シャロン・スプリングスを視察中の星野佳路氏
シャロン・スプリングスを視察中の星野佳路氏(写真:星野リゾート)

海外ビジネスはリスクにならないか?

――大きな視点で見ると、世界的な潮流として自国優先の保護主義的な経済政策が台頭している。とくにアメリカではトランプ氏が大統領に就任し、その傾向が強まると思われるが、海外への投資はリスクにならないか。

我々が手がける案件は、例えば日本製鉄による(アメリカを代表する企業である)USスチールの買収事案と同じようには受け取られないだろう。過疎化が進んだ町に投資し、雇用を創出することは、彼らにとって何もマイナスにならないからだ。

新しい施設のスタッフは大半が現地で雇用するアメリカ人だ。我々の施設とアメリカのホテルとでは働き方がまったく異なるので、彼らには開業までの間、日本に来て温泉旅館ブランドの「界」で仕事をしてもらいたいと考えている。新施設の開業は2028年を予定しているが、こうした準備が必要なことから、すでに採用を開始している。
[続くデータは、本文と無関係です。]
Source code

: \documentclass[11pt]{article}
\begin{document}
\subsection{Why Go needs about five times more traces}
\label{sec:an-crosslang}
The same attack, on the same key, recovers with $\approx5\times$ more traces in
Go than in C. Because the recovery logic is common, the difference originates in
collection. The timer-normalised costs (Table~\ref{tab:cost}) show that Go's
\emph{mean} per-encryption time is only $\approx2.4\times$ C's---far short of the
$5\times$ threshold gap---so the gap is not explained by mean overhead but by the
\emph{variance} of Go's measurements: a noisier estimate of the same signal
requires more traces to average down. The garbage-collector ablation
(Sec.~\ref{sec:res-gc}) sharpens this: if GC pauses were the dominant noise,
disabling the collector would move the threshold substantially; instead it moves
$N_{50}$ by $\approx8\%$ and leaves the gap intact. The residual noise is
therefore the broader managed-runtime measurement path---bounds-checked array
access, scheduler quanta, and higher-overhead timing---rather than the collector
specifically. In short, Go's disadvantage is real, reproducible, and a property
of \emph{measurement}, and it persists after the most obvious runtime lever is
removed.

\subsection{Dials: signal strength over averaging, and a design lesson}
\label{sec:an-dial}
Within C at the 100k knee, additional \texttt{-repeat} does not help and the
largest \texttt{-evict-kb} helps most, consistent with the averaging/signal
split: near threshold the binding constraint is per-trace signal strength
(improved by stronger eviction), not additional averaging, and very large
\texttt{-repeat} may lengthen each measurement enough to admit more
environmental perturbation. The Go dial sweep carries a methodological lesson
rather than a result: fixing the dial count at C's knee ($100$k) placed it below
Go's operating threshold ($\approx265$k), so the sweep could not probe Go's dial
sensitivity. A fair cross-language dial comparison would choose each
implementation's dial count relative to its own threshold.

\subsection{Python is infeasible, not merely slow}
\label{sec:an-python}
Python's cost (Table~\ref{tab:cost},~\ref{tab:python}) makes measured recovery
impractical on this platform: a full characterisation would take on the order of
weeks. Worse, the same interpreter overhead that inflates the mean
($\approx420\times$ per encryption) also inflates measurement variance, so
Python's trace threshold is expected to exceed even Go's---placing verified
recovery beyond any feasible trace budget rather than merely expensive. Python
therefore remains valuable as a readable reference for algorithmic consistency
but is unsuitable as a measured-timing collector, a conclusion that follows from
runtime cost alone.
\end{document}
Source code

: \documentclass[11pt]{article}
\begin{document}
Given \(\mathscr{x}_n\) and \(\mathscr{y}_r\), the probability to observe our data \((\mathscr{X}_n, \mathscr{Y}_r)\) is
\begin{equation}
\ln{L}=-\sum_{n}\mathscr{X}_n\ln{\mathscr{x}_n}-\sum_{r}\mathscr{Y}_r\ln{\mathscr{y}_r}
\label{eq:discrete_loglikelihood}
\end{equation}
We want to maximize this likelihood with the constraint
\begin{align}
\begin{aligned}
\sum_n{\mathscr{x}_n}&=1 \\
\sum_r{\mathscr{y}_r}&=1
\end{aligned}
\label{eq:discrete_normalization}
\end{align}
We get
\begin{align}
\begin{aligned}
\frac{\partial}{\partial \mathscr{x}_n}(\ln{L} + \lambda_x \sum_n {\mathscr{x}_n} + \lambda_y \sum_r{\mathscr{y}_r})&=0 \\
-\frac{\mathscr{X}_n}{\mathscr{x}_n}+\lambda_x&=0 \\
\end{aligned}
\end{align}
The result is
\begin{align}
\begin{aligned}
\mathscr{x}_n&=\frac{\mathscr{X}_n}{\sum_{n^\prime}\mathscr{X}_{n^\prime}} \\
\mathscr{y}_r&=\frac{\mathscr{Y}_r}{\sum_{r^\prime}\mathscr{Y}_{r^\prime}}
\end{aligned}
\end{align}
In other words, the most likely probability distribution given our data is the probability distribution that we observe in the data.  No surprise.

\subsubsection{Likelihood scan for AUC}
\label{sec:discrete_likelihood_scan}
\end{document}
私が思うに、アメリカをはじめとする各国との関係において、むしろ問題視される可能性があるのは、インバウンド/アウトバウンドの格差だと思う。日本政府観光局によると、円安を背景に2024年1月~11月期に日本を訪れたインバウンドは約3338万人に上ったのに対し、日本からのアウトバウンドは約1182万人に留まっている。